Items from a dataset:
-*-*-

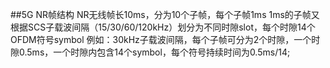 ##5G NR帧结构
NR无线帧长10ms，分为10个子帧，每个子帧1ms
1ms的子帧又根据SCS子载波间隔（15/30/60/120kHz）划分为不同时隙slot，每个时隙14个OFDM符号symbol
例如：30kHz子载波间隔，每个子帧可分为2个时隙，一个时隙0.5ms，一个时隙内包含14个symbol，每个符号持续时间为0.5ms/14;

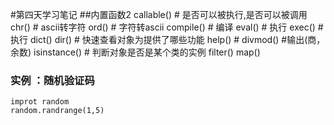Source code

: #第四天学习笔记
##内置函数2
    callable() #  是否可以被执行,是否可以被调用
    chr()  # ascii转字符
    ord()  # 字符转ascii
    compile()  # 编译
    eval()  # 执行
    exec()  # 执行
    dict()
    dir()  # 快速查看对象为提供了哪些功能
    help()  #
    divmod()  #输出(商，余数)
    isinstance()  # 判断对象是否是某个类的实例
    filter()
    map()
    
    
### 实例 ：随机验证码
    improt random
    random.randrange(1,5)

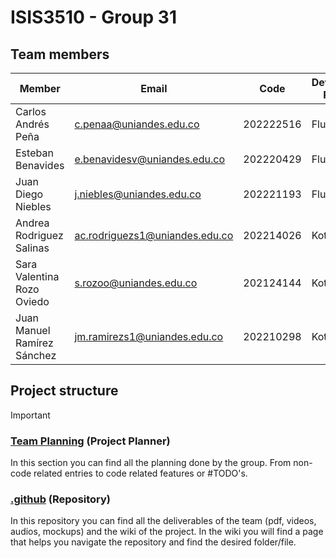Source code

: # ISIS3510 - Group 31

## Team members

|Member|Email|Code|Development Platform|Github User|
|---|---|---|---|---|
|Carlos Andrés Peña|c.penaa@uniandes.edu.co|202222516|Flutter|carandp|
|Esteban Benavides|e.benavidesv@uniandes.edu.co|202220429|Flutter|estbv|
|Juan Diego Niebles|j.niebles@uniandes.edu.co|202221193|Flutter|juandnn|
|Andrea Rodriguez Salinas|ac.rodriguezs1@uniandes.edu.co|202214026|Kotlin|acrodriguezs1|
|Sara Valentina Rozo Oviedo|s.rozoo@uniandes.edu.co|202124144|Kotlin|srozoo03|
|Juan Manuel Ramírez Sánchez|jm.ramirezs1@uniandes.edu.co|202210298|Kotlin|juanrs10|

## Project structure

> [!IMPORTANT]
> ### [Team Planning](https://github.com/orgs/ISIS3510-202520/projects/1) (Project Planner)
> In this section you can find all the planning done by the group. From non-code related entries to code related features or #TODO's.
> 
> ### [.github](https://github.com/ISIS3510-202520/.github) (Repository)
> In this repository you can find all the deliverables of the team (pdf, videos, audios, mockups) and the wiki of the project. In the wiki you will find a page that helps you navigate the repository and find the desired folder/file.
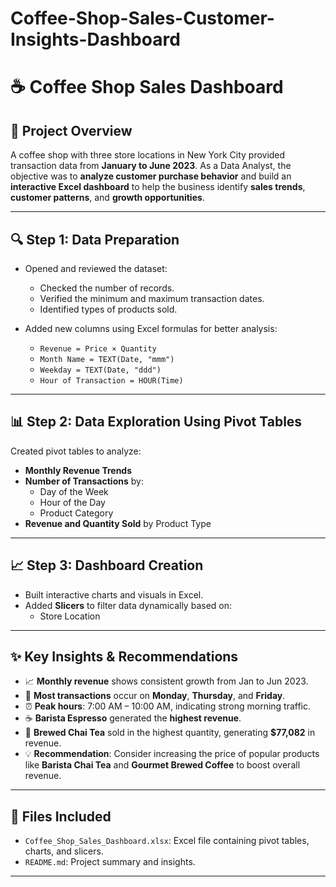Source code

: # Coffee-Shop-Sales-Customer-Insights-Dashboard
# ☕ Coffee Shop Sales Dashboard

## 📌 Project Overview

A coffee shop with three store locations in New York City provided transaction data from **January to June 2023**. As a Data Analyst, the objective was to **analyze customer purchase behavior** and build an **interactive Excel dashboard** to help the business identify **sales trends**, **customer patterns**, and **growth opportunities**.

---

## 🔍 Step 1: Data Preparation

- Opened and reviewed the dataset:
  - Checked the number of records.
  - Verified the minimum and maximum transaction dates.
  - Identified types of products sold.

- Added new columns using Excel formulas for better analysis:
  - `Revenue = Price × Quantity`
  - `Month Name = TEXT(Date, "mmm")`
  - `Weekday = TEXT(Date, "ddd")`
  - `Hour of Transaction = HOUR(Time)`

---

## 📊 Step 2: Data Exploration Using Pivot Tables

Created pivot tables to analyze:

- **Monthly Revenue Trends**
- **Number of Transactions** by:
  - Day of the Week
  - Hour of the Day
  - Product Category
- **Revenue and Quantity Sold** by Product Type

---

## 📈 Step 3: Dashboard Creation

- Built interactive charts and visuals in Excel.
- Added **Slicers** to filter data dynamically based on:
  - Store Location
---

## ✨ Key Insights & Recommendations

- 📈 **Monthly revenue** shows consistent growth from Jan to Jun 2023.
- 📅 **Most transactions** occur on **Monday**, **Thursday**, and **Friday**.
- ⏰ **Peak hours**: 7:00 AM – 10:00 AM, indicating strong morning traffic.
- ☕ **Barista Espresso** generated the **highest revenue**.
- 🍵 **Brewed Chai Tea** sold in the highest quantity, generating **$77,082** in revenue.
- 💡 **Recommendation**: Consider increasing the price of popular products like **Barista Chai Tea** and **Gourmet Brewed Coffee** to boost overall revenue.

---

## 📂 Files Included

- `Coffee_Shop_Sales_Dashboard.xlsx`: Excel file containing pivot tables, charts, and slicers.
- `README.md`: Project summary and insights.

---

-*-*-

Task instructions: Would you write out each record above exactly, with no images?

Answer section:
 ##5G NR帧结构
NR无线帧长10ms，分为10个子帧，每个子帧1ms
1ms的子帧又根据SCS子载波间隔（15/30/60/120kHz）划分为不同时隙slot，每个时隙14个OFDM符号symbol
例如：30kHz子载波间隔，每个子帧可分为2个时隙，一个时隙0.5ms，一个时隙内包含14个symbol，每个符号持续时间为0.5ms/14;

Source code

: #第四天学习笔记
##内置函数2
    callable() #  是否可以被执行,是否可以被调用
    chr()  # ascii转字符
    ord()  # 字符转ascii
    compile()  # 编译
    eval()  # 执行
    exec()  # 执行
    dict()
    dir()  # 快速查看对象为提供了哪些功能
    help()  #
    divmod()  #输出(商，余数)
    isinstance()  # 判断对象是否是某个类的实例
    filter()
    map()
    
    
### 实例 ：随机验证码
    improt random
    random.randrange(1,5)

Source code

: # ISIS3510 - Group 31

## Team members

|Member|Email|Code|Development Platform|Github User|
|---|---|---|---|---|
|Carlos Andrés Peña|c.penaa@uniandes.edu.co|202222516|Flutter|carandp|
|Esteban Benavides|e.benavidesv@uniandes.edu.co|202220429|Flutter|estbv|
|Juan Diego Niebles|j.niebles@uniandes.edu.co|202221193|Flutter|juandnn|
|Andrea Rodriguez Salinas|ac.rodriguezs1@uniandes.edu.co|202214026|Kotlin|acrodriguezs1|
|Sara Valentina Rozo Oviedo|s.rozoo@uniandes.edu.co|202124144|Kotlin|srozoo03|
|Juan Manuel Ramírez Sánchez|jm.ramirezs1@uniandes.edu.co|202210298|Kotlin|juanrs10|

## Project structure

> [!IMPORTANT]
> ### [Team Planning](https://github.com/orgs/ISIS3510-202520/projects/1) (Project Planner)
> In this section you can find all the planning done by the group. From non-code related entries to code related features or #TODO's.
> 
> ### [.github](https://github.com/ISIS3510-202520/.github) (Repository)
> In this repository you can find all the deliverables of the team (pdf, videos, audios, mockups) and the wiki of the project. In the wiki you will find a page that helps you navigate the repository and find the desired folder/file.
Source code

: # Coffee-Shop-Sales-Customer-Insights-Dashboard
# ☕ Coffee Shop Sales Dashboard

## 📌 Project Overview

A coffee shop with three store locations in New York City provided transaction data from **January to June 2023**. As a Data Analyst, the objective was to **analyze customer purchase behavior** and build an **interactive Excel dashboard** to help the business identify **sales trends**, **customer patterns**, and **growth opportunities**.

---

## 🔍 Step 1: Data Preparation

- Opened and reviewed the dataset:
  - Checked the number of records.
  - Verified the minimum and maximum transaction dates.
  - Identified types of products sold.

- Added new columns using Excel formulas for better analysis:
  - `Revenue = Price × Quantity`
  - `Month Name = TEXT(Date, "mmm")`
  - `Weekday = TEXT(Date, "ddd")`
  - `Hour of Transaction = HOUR(Time)`

---

## 📊 Step 2: Data Exploration Using Pivot Tables

Created pivot tables to analyze:

- **Monthly Revenue Trends**
- **Number of Transactions** by:
  - Day of the Week
  - Hour of the Day
  - Product Category
- **Revenue and Quantity Sold** by Product Type

---

## 📈 Step 3: Dashboard Creation

- Built interactive charts and visuals in Excel.
- Added **Slicers** to filter data dynamically based on:
  - Store Location
---

## ✨ Key Insights & Recommendations

- 📈 **Monthly revenue** shows consistent growth from Jan to Jun 2023.
- 📅 **Most transactions** occur on **Monday**, **Thursday**, and **Friday**.
- ⏰ **Peak hours**: 7:00 AM – 10:00 AM, indicating strong morning traffic.
- ☕ **Barista Espresso** generated the **highest revenue**.
- 🍵 **Brewed Chai Tea** sold in the highest quantity, generating **$77,082** in revenue.
- 💡 **Recommendation**: Consider increasing the price of popular products like **Barista Chai Tea** and **Gourmet Brewed Coffee** to boost overall revenue.

---

## 📂 Files Included

- `Coffee_Shop_Sales_Dashboard.xlsx`: Excel file containing pivot tables, charts, and slicers.
- `README.md`: Project summary and insights.

---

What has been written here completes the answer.